I consider myself very lucky to be part of a large and loving family. My husband is one of seven kids, and most of his siblings live nearby. This gives us plenty of opportunities to get together, especially to celebrate birthdays. This weekend was no exception, and yesterday, we hosted a birthday gathering for a dear sister-in-law. If anyone in the family is facing a struggle, she is often the first person to step in, so naturally, my husband and I wanted to give her a special day. We love entertaining, and promptly started planning the menu.
As much as we enjoy hosting, though, we were faced with the difficult decision of what to serve. Given that we have family members who are vegetarian, gluten-free, diabetic, and dairy intolerant, it doesn't leave us many options. To further complicate matters, one of my brothers-in-law has rheumatoid arthritis, and the list of foods that he cannot eat is longer than the list of foods that he can tolerate. Everything from night shade vegetables to olive oil, corn to rice makes his joints swell.
So, I started brainstorming foods that would work and settled on tempeh. In case you are not familiar with tempeh, it is an incredible source of fermented soy protein that has been a staple in Indonesian cuisine for centuries. I like it because it has a lot of fiber and is very filling when added to vegetarian dishes. It has a nutty, grainy texture that is very satisfying.

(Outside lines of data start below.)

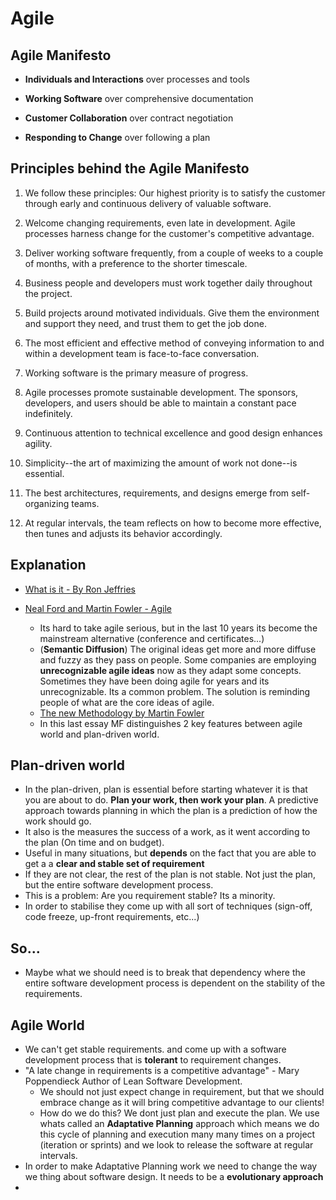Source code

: # Agile

## Agile Manifesto
- **Individuals and Interactions** over processes and tools

- **Working Software** over comprehensive documentation

- **Customer Collaboration** over contract negotiation

- **Responding to Change** over following a plan

## Principles behind the Agile Manifesto
1. We follow these principles:
Our highest priority is to satisfy the customer
through early and continuous delivery
of valuable software.

2. Welcome changing requirements, even late in
development. Agile processes harness change for
the customer's competitive advantage.

3. Deliver working software frequently, from a
couple of weeks to a couple of months, with a
preference to the shorter timescale.

4. Business people and developers must work
together daily throughout the project.

5. Build projects around motivated individuals.
Give them the environment and support they need,
and trust them to get the job done.
6. The most efficient and effective method of
conveying information to and within a development
team is face-to-face conversation.

7. Working software is the primary measure of progress.

8. Agile processes promote sustainable development.
The sponsors, developers, and users should be able
to maintain a constant pace indefinitely.

9. Continuous attention to technical excellence
and good design enhances agility.

10. Simplicity--the art of maximizing the amount
of work not done--is essential.

11. The best architectures, requirements, and designs
emerge from self-organizing teams.

12. At regular intervals, the team reflects on how
to become more effective, then tunes and adjusts
its behavior accordingly.

## Explanation
- [What is it - By Ron Jeffries](https://ronjeffries.com/articles/018-01ff/agile-riff/)

- [Neal Ford and Martin Fowler - Agile](https://www.youtube.com/watch?v=GE6lbPLEAzc)
    - Its hard to take agile serious, but in the last 10 years its become the mainstream alternative (conference and certificates...)
    - (**Semantic Diffusion**) The original ideas get more and more diffuse and fuzzy as they pass on people. Some companies are employing **unrecognizable agile ideas** now as they adapt some concepts. Sometimes they have been doing agile for years and its unrecognizable. Its a common problem. The solution is reminding people of what are the core ideas of agile.
    - [The new Methodology by Martin Fowler](https://martinfowler.com/articles/newMethodology.html)
    - In this last essay MF distinguishes 2 key features between agile world and plan-driven world.

## Plan-driven world
- In the plan-driven, plan is essential before starting whatever it is that you are about to do. **Plan your work, then work your plan**. A predictive approach towards planning in which the plan is a prediction of how the work should go.
- It also is the measures the success of a work, as it went according to the plan (On time and on budget).
- Useful in many situations, but **depends** on the fact that you are able to get a a **clear and stable set of requirement**
- If they are not clear, the rest of the plan is not stable. Not just the plan, but the entire software development process.
- This is a problem: Are you requirement stable? Its a minority.
- In order to stabilise they come up with all sort of techniques (sign-off, code freeze, up-front requirements, etc...)

## So...
- Maybe what we should need is to break that dependency where the entire software development process is dependent on the stability of the requirements.

## Agile World
- We can't get stable requirements. and come up with a software development process that is **tolerant** to requirement changes.
- "A late change in requirements is a competitive advantage" - Mary Poppendieck Author of Lean Software Development.
    - We should not just expect change in requirement, but that we should embrace change as it will bring competitive advantage to our clients!
    - How do we do this? We dont just plan and execute the plan. We use whats called an **Adaptative Planning** approach which means we do this cycle of planning and execution many many times on a project (iteration or sprints) and we look to release the software at regular intervals.
- In order to make Adaptative Planning work we need to change the way we thing about software design. It needs to be a **evolutionary approach**
-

It is still a little cold in Southeast Wisconsin where I live, so we decided to serve a stew. Looking for interesting ways to spice up the tempeh, I settled on a Caribbean spice combination from Dr. Mark Hyman's Eat Fat Get Thin cookbook that includes cumin, coriander, turmeric, allspice and grated nutmeg. The following recipe comes from a combination of several cookbooks as well as my own modifications to make it family friendly. I made this recipe for my large crew, but it can easily be cut in half for a smaller gathering. I hope you enjoy it!
- 4 packages (16 oz.) organic tempeh
- 8 Tbsp. coconut oil
- 3 small onions
- 8 ribs of celery
- 1 medium-sized sweet potato
- 2 small scallions
- 2 cloves garlic
- 3 tsp. cumin
- 3 tsp. coriander
- 2 tsp. turmeric
- 1/2 tsp. allspice
- 1/2 tsp. ground nutmeg
- 1/2 tsp. sea salt
- 4 cans full-fat coconut milk
- Chop tempeh into 1/2-inch, bite-size pieces. Cook for ten minutes in a large pot over low heat, stirring regularly, until tempeh is browned on all sides.
- While the tempeh is cooking, peel the sweet potato and cut into small cubes. Tip: the smaller you can cut the sweet potatoes, the quicker they'll cook.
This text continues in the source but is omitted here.